**Study material:**

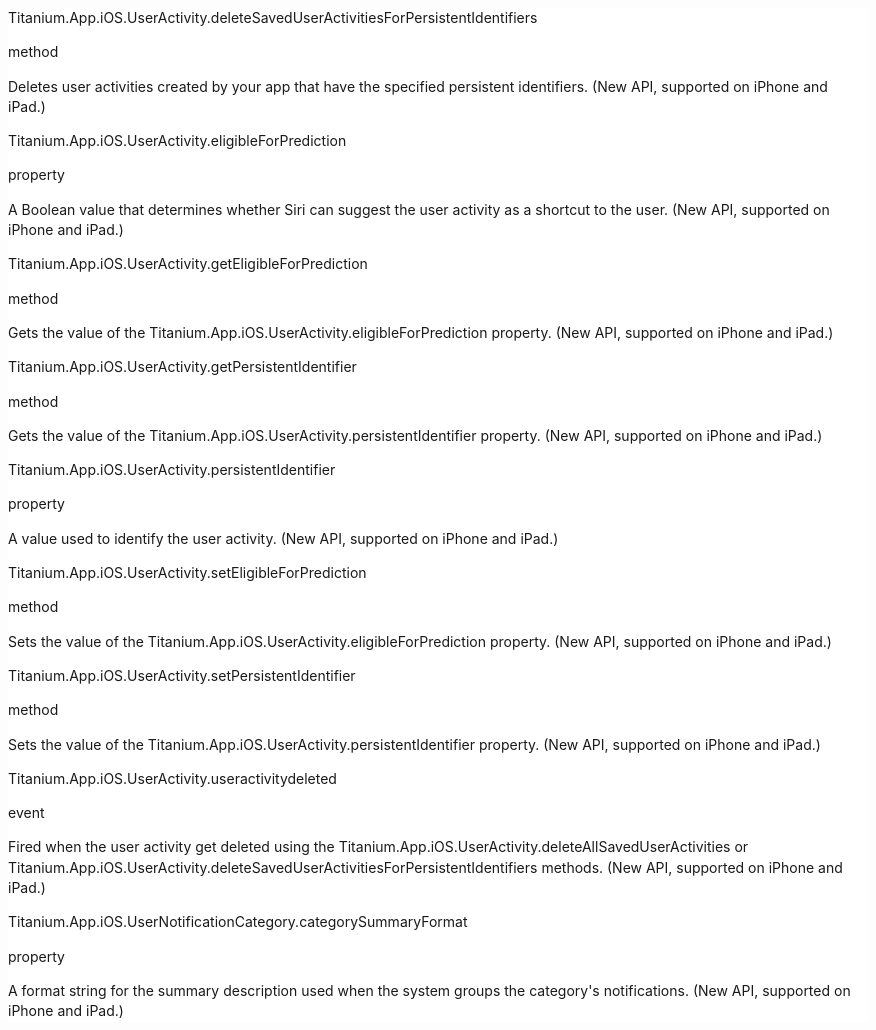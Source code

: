 Titanium.App.iOS.UserActivity.deleteSavedUserActivitiesForPersistentIdentifiers

method

Deletes user activities created by your app that have the specified persistent identifiers. (New API, supported on iPhone and iPad.)

Titanium.App.iOS.UserActivity.eligibleForPrediction

property

A Boolean value that determines whether Siri can suggest the user activity as a shortcut to the user. (New API, supported on iPhone and iPad.)

Titanium.App.iOS.UserActivity.getEligibleForPrediction

method

Gets the value of the Titanium.App.iOS.UserActivity.eligibleForPrediction property. (New API, supported on iPhone and iPad.)

Titanium.App.iOS.UserActivity.getPersistentIdentifier

method

Gets the value of the Titanium.App.iOS.UserActivity.persistentIdentifier property. (New API, supported on iPhone and iPad.)

Titanium.App.iOS.UserActivity.persistentIdentifier

property

A value used to identify the user activity. (New API, supported on iPhone and iPad.)

Titanium.App.iOS.UserActivity.setEligibleForPrediction

method

Sets the value of the Titanium.App.iOS.UserActivity.eligibleForPrediction property. (New API, supported on iPhone and iPad.)

Titanium.App.iOS.UserActivity.setPersistentIdentifier

method

Sets the value of the Titanium.App.iOS.UserActivity.persistentIdentifier property. (New API, supported on iPhone and iPad.)

Titanium.App.iOS.UserActivity.useractivitydeleted

event

Fired when the user activity get deleted using the Titanium.App.iOS.UserActivity.deleteAllSavedUserActivities or Titanium.App.iOS.UserActivity.deleteSavedUserActivitiesForPersistentIdentifiers methods. (New API, supported on iPhone and iPad.)

Titanium.App.iOS.UserNotificationCategory.categorySummaryFormat

property

A format string for the summary description used when the system groups the category's notifications. (New API, supported on iPhone and iPad.)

**Your task:** Repeat each entry exactly as it appears; skip any picture.

**Reply:**
Source code

: Titanium.App.iOS.UserActivity.deleteSavedUserActivitiesForPersistentIdentifiers

method

Deletes user activities created by your app that have the specified persistent identifiers. (New API, supported on iPhone and iPad.)

Titanium.App.iOS.UserActivity.eligibleForPrediction

property

A Boolean value that determines whether Siri can suggest the user activity as a shortcut to the user. (New API, supported on iPhone and iPad.)

Titanium.App.iOS.UserActivity.getEligibleForPrediction

method

Gets the value of the Titanium.App.iOS.UserActivity.eligibleForPrediction property. (New API, supported on iPhone and iPad.)

Titanium.App.iOS.UserActivity.getPersistentIdentifier

method

Gets the value of the Titanium.App.iOS.UserActivity.persistentIdentifier property. (New API, supported on iPhone and iPad.)

Titanium.App.iOS.UserActivity.persistentIdentifier

property

A value used to identify the user activity. (New API, supported on iPhone and iPad.)

Titanium.App.iOS.UserActivity.setEligibleForPrediction

method

Sets the value of the Titanium.App.iOS.UserActivity.eligibleForPrediction property. (New API, supported on iPhone and iPad.)

Titanium.App.iOS.UserActivity.setPersistentIdentifier

method

Sets the value of the Titanium.App.iOS.UserActivity.persistentIdentifier property. (New API, supported on iPhone and iPad.)

Titanium.App.iOS.UserActivity.useractivitydeleted

event

Fired when the user activity get deleted using the Titanium.App.iOS.UserActivity.deleteAllSavedUserActivities or Titanium.App.iOS.UserActivity.deleteSavedUserActivitiesForPersistentIdentifiers methods. (New API, supported on iPhone and iPad.)

Titanium.App.iOS.UserNotificationCategory.categorySummaryFormat

property

A format string for the summary description used when the system groups the category's notifications. (New API, supported on iPhone and iPad.)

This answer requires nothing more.